_PROBLEM STATEMENT:_ Exact copies of the lines from the line containing "loading OSS signed" through the last line of the entries below are the whole answer.

_RAW DATA:_
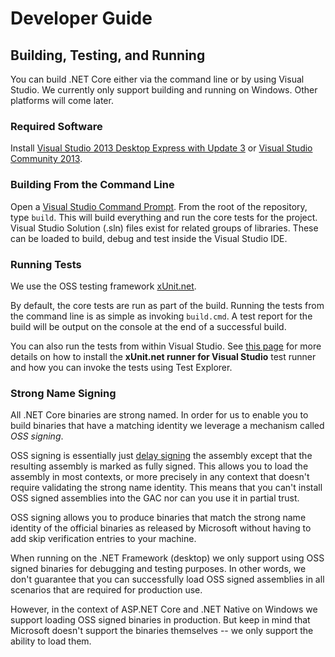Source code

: # Developer Guide

## Building, Testing, and Running

You can build .NET Core either via the command line or by using Visual Studio.
We currently only support building and running on Windows. Other platforms will
come later.

### Required Software

Install [Visual Studio 2013 Desktop Express with Update 3](http://www.microsoft.com/en-us/download/details.aspx?id=43733) 
or [Visual Studio Community 2013](http://go.microsoft.com/fwlink/?LinkId=517284).

### Building From the Command Line

Open a [Visual Studio Command Prompt](http://msdn.microsoft.com/en-us/library/ms229859(v=vs.110).aspx). 
From the root of the repository, type `build`. This will build everything and run
the core tests for the project. Visual Studio Solution (.sln) files exist for
related groups of libraries. These can be loaded to build, debug and test inside
the Visual Studio IDE.

### Running Tests

We use the OSS testing framework [xUnit.net][xunit].

By default, the core tests are run as part of the build. Running the tests from
the command line is as simple as invoking `build.cmd`. A test report for the
build will be output on the console at the end of a successful build.

You can also run the tests from within Visual Studio. See [this page][xunit-runner] 
for more details on how to install the **xUnit.net runner for Visual
Studio** test runner and how you can invoke the tests using Test Explorer.

[xunit]: http://xunit.github.io/
[xunit-runner]: https://xunit.codeplex.com/wikipage?title=HowToUseVs2012

### Strong Name Signing

All .NET Core binaries are strong named. In order for us to enable you to build
binaries that have a matching identity we leverage a mechanism called *OSS
signing*.

OSS signing is essentially just [delay signing][delay-signing] the assembly
except that the resulting assembly is marked as fully signed. This allows you to
load the assembly in most contexts, or more precisely in any context that
doesn't require validating the strong name identity. This means that you can't
install OSS signed assemblies into the GAC nor can you use it in partial trust.

OSS signing allows you to produce binaries that match the strong name identity
of the official binaries as released by Microsoft without having to add skip
verification entries to your machine.

When running on the .NET Framework (desktop) we only support using OSS signed
binaries for debugging and testing purposes. In other words, we don't guarantee
that you can successfully load OSS signed assemblies in all scenarios that are
required for production use.

However, in the context of ASP.NET Core and .NET Native on Windows we support
loading OSS signed binaries in production. But keep in mind that Microsoft
doesn't support the binaries themselves -- we only support the ability to load
them.

[delay-signing]: http://msdn.microsoft.com/en-us/library/t07a3dye.aspx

_EXERCISE ANSWER:_
loading OSS signed binaries in production. But keep in mind that Microsoft
doesn't support the binaries themselves -- we only support the ability to load
them.

[delay-signing]: http://msdn.microsoft.com/en-us/library/t07a3dye.aspx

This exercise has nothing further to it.